A Daring College Theatre Troupe Is Giving Chicago An "Orange Is the New Black" Makeover – See Photos Here!

News   A Daring College Theatre Troupe Is Giving Chicago An "Orange Is the New Black" Makeover – See Photos Here! Students at a New Mexico university have mounted an unorthodox production of the Kander and Ebb musical Chicago, set entirely inside a modern-day women's prison, in which the inmates are depicted as putting on the musical, Man of La Mancha style.

The staging concept departs considerably from the original vaudeville-style staging by Bob Fosse and the minimalist staging created by Walter Bobbie for the current long-running revival.

"The challenge with a wildly popular musical like Chicago is to not merely copy the incredibly well known previous versions of the work," said Megan McQueen, co-director of the show and co-founder of the Scaffolding Theatre Company in Las Cruces, NM.

The production is scheduled to run through June 28 at the Center for the Arts at the New Mexico State University, whose Theatre Arts department is co-producing the show with Scaffolding.

(L-R): Velma (Nicole Bartlett) and Roxie (Taylor Rey) with bouquets made of tampons, backed by a company of "prisoners."
(L-R): Velma (Nicole Bartlett) and Roxie (Taylor Rey) with bouquets made of tampons, backed by a company of "prisoners."

 

  With a libretto by Fred Ebb and Bob Fosse based on the 1926 of the same title written by Maurine Dallas Watkins, Chicago tells the story of Roxie Hart, a woman who murders her lover, but then gets caught up in the corrupt legal system, media and showbiz world of the period, becoming a celebrity for her deed. Several scenes are set in a prison.

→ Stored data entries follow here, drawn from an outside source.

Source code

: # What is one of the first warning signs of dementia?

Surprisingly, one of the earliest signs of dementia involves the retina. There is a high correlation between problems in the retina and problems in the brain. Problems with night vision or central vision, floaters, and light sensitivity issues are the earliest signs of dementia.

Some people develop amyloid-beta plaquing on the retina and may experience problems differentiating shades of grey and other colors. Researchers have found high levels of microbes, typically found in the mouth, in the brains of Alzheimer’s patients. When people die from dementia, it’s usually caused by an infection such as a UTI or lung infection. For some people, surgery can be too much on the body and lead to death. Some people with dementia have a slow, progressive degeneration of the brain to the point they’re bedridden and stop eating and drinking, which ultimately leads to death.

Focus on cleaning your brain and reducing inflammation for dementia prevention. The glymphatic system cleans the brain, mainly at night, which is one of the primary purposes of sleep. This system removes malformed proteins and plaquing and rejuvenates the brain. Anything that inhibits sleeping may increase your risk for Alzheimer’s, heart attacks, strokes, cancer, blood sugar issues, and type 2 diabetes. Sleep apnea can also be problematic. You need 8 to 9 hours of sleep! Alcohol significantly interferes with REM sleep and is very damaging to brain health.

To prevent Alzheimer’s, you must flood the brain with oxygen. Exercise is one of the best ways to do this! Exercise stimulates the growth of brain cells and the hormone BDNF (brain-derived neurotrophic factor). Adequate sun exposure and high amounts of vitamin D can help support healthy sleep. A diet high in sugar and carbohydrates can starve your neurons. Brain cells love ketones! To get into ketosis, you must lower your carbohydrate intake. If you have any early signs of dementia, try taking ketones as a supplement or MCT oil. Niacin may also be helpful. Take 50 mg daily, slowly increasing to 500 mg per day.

McQueen told Playbill.com, "I've seen the show on Broadway, on tour, and at other community theatres several times, and it's generally always been a copy of the revival (all in black clothing and with Fosse or Fosse-inspired dance). I watched and read 'Orange Is the New Black' and thought, wouldn't it be fascinating to highlight the themes of the show Chicago and maybe even think more about the content of the show in a fresh way if we did an all-female cast?'"

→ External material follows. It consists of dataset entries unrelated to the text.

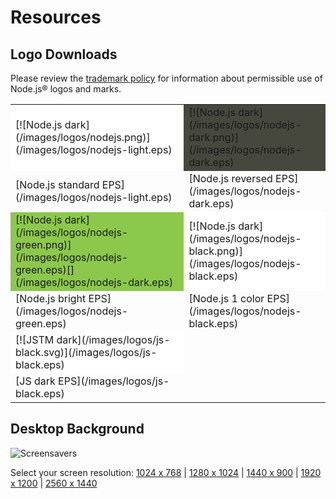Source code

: # Resources

## Logo Downloads

 Please review the [trademark policy](/about/trademark/) for information about permissible use of Node.js&reg; logos and marks.

<table border="0" cellspacing="0" cellpadding="10" class="logos">
  <tr>
    <td bgcolor="#FFFFFF">[![Node.js dark](/images/logos/nodejs.png)](/images/logos/nodejs-light.eps)</td>
    <td bgcolor="#46483E">[![Node.js dark](/images/logos/nodejs-dark.png)](/images/logos/nodejs-dark.eps)</td>
  </tr>
  <tr>
    <td>[Node.js standard EPS](/images/logos/nodejs-light.eps)</td>
    <td>[Node.js reversed EPS](/images/logos/nodejs-dark.eps)</td>
  </tr>
  <tr>
    <td bgcolor="#8BC84B">[![Node.js dark](/images/logos/nodejs-green.png)](/images/logos/nodejs-green.eps)[](/images/logos/nodejs-dark.eps)</td>
    <td bgcolor="#ffffff">[![Node.js dark](/images/logos/nodejs-black.png)](/images/logos/nodejs-black.eps)</td>
  </tr>
  <tr>
    <td>[Node.js bright EPS](/images/logos/nodejs-green.eps)</td>
    <td>[Node.js 1 color EPS](/images/logos/nodejs-black.eps)</td>
  </tr>
  <tr>
    <td bgcolor="#ffffff" class="jstm">[![JSTM dark](/images/logos/js-black.svg)](/images/logos/js-black.eps)</td>
    <td></td>
  </tr>
  <tr>
    <td>[JS dark EPS](/images/logos/js-black.eps)</td>
    <td></td>
  </tr>
</table>

## Desktop Background

![Screensavers](/images/logos/monitor.png)

Select your screen resolution: <span class="desktops">[1024 x 768](/images/logos/nodejs-1024x768.png)  | [1280 x 1024](/images/logos/nodejs-1280x1024.png) | [1440 x 900](/images/logos/nodejs-1440x900.png) | [1920 x 1200](/images/logos/nodejs-1920x1200.png) | [2560 x 1440](/images/logos/nodejs-2560x1440.png)</span>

McQueen said she contacted the rights licensor, Samuel French Inc., seeking permission for the changes. "Samuel French contacted the appropriate parties and notified us that we could move ahead if we cast men in the key roles of Billy and Amos (they were concerned about changing the keys to facilitate females playing those roles). Billy is a prison guard and Amos is a custodian. This has proven incredibly fruitful. Having female prisoners carrying Velma around, having Sgt. Fogarty write on a maxi pad as his note pad, and having Velma and Roxie holding bouquets of tampon roses is all empowering. Further, lines like 'No, I'm no one's wife, but oh I love my life' have meaning in ways I'd never realized. What was it to not be cut out to be a housewife in the 1920s? What did that mean for your life's trajectory? Our set appears to have been made by the inmates, as do our props and costumes."

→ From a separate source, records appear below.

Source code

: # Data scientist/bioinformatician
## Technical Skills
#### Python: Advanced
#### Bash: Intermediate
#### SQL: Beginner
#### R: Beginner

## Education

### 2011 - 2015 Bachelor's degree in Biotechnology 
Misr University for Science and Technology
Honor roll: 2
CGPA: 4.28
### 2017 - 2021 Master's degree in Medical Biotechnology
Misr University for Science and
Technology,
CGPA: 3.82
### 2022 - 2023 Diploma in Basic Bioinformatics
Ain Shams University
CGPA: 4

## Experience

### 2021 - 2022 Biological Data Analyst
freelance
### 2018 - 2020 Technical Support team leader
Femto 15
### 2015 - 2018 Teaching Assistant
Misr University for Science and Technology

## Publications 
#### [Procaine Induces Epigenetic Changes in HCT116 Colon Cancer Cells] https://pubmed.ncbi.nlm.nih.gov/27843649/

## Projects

Taylor Rey (center) as Roxie with Cindy Pitts and Melis White as her dancers in "Me & My Baby."
Taylor Rey (center) as Roxie with Cindy Pitts and Melis White as her dancers in "Me & My Baby."

 

The 17-member cast features 11 students or recent graduates of NMSU, including Nicole Bartlett as Velma Kelly, Robert Sciortino as Billy Flynn, Marybeth Torres as Mama Morton and Valerie Mirelez as Mary Sunshine. The cast also includes numerous veterans of Las Cruces and El Paso stages, such as David Reyes as Amos Hart, Cindy Pitts as Fred Casely and Taylor Rey as Roxie Hart.